The answer must consist of every line in the data below that holds the word "sommes".

****************

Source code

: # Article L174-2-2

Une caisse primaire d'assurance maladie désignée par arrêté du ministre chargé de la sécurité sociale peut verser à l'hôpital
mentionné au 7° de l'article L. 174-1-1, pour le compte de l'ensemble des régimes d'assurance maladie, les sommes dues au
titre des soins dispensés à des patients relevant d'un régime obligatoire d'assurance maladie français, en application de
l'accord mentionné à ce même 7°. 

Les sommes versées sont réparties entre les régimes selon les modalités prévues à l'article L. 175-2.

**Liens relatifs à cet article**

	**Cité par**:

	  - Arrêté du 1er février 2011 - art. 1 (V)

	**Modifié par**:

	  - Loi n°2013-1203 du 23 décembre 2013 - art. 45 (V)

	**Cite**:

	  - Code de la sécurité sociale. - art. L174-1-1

****************

▶ **EXERCISE RESULT**:
mentionné au 7° de l'article L. 174-1-1, pour le compte de l'ensemble des régimes d'assurance maladie, les sommes dues au
Les sommes versées sont réparties entre les régimes selon les modalités prévues à l'article L. 175-2.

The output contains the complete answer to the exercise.